暑い夏の記憶も薄れつつある十月の昼下がり、僕は友人のファビオとバワリー通りを散歩していた。ファビオはこの街で「耳あか」というレコード屋を経営している。WFMUでラジオのDJもしている。七十年代からこの街の音楽の変遷をつぶさに見て、聴いてきた。
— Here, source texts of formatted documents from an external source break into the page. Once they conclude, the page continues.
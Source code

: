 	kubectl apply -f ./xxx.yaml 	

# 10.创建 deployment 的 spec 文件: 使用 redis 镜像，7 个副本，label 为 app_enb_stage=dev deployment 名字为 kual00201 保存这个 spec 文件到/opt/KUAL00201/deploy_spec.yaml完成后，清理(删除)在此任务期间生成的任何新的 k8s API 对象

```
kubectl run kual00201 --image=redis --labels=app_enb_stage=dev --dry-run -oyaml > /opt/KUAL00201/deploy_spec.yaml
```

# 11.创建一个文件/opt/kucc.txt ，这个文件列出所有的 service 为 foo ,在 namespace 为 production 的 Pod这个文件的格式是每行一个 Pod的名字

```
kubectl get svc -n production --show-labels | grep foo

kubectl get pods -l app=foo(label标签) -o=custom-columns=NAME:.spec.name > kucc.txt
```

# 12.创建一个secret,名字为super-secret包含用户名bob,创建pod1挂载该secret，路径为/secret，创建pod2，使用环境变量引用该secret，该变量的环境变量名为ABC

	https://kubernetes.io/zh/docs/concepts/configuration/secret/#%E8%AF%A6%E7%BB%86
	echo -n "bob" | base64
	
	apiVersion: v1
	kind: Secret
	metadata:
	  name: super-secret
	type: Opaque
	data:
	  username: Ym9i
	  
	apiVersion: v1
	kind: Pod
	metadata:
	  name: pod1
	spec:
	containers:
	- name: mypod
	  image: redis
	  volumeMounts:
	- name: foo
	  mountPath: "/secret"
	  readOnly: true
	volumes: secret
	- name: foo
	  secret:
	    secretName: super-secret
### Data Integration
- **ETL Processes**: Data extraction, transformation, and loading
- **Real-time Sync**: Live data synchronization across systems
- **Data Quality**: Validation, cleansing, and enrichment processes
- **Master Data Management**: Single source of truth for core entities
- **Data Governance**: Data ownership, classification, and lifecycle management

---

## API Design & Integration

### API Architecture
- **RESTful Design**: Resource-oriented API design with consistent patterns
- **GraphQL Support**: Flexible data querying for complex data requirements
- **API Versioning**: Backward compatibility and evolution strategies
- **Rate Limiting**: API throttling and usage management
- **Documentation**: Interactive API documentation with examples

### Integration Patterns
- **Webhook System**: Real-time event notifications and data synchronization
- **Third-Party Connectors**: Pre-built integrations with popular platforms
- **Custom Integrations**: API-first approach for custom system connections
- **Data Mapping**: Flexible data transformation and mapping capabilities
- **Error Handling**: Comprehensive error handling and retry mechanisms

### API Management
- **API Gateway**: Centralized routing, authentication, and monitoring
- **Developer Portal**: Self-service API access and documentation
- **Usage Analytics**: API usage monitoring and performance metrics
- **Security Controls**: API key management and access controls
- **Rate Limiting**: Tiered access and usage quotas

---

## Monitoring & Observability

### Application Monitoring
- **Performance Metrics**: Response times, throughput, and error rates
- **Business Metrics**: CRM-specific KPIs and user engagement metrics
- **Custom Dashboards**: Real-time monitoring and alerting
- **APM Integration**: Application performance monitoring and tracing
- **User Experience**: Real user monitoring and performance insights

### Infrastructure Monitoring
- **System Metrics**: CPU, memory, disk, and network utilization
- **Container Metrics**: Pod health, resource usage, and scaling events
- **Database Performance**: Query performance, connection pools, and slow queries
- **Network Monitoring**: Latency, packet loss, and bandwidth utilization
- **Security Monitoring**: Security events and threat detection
CBGBの前を通ると、黒ずくめのパンク・キッズがたむろしている。ファビオが寂し気に言う。「今月、このクラブは 三十年以上続いてきた歴史に幕を閉じるんだ。無理もないよ。昔この辺りがどんな風だったか教えてやろうか。ホームレスと売春婦がたむろするドヤ街で、バーと木賃宿と立ち並び、深夜に歩こうものなら強盗に出くわしたものさ。危ないったらありゃしない。小奇麗なビルが立ち並んで安全そのものの今のバワリー通りからは想像できないだろ」

CBGBは1973年にオープンしたロック、パンクの老舗。パティ・スミス、ブロンディなど、ニューヨークの音楽史を語るときには欠かせない多くのバンドを輩出してきた。されど全盛期は八十年代、近年はエキサイティングであったわけではない。ただ、この街の輝いていた時代を体現していた象徴のひとつが消えてしまう、と。

そして、それはこの街で文化に関わる人々にとって深刻な問題となりつつある「ジェントリフィケーション=都市の浄化」と関わりあっている。九十年代にジュリアーニ市長は都市の浄化政策を押し進め、違法なクラブやバーを摘発し、浮浪者や売春婦をストリートから一掃した。治安は回復したものの、それが家賃の高騰や警察の権力強化につながってしまった。ミュージシャンにとって「開かれた自由な都市」だったニューヨークは失われつつある。

いまだに経済は上り坂。ニューヨークはいたるところに高級コンドミニアムが建ち続け、ヤッピーにとっては好都合な都市になりつつある。さて、この街の音楽はこれからどうサバイバルしていくのだろうか?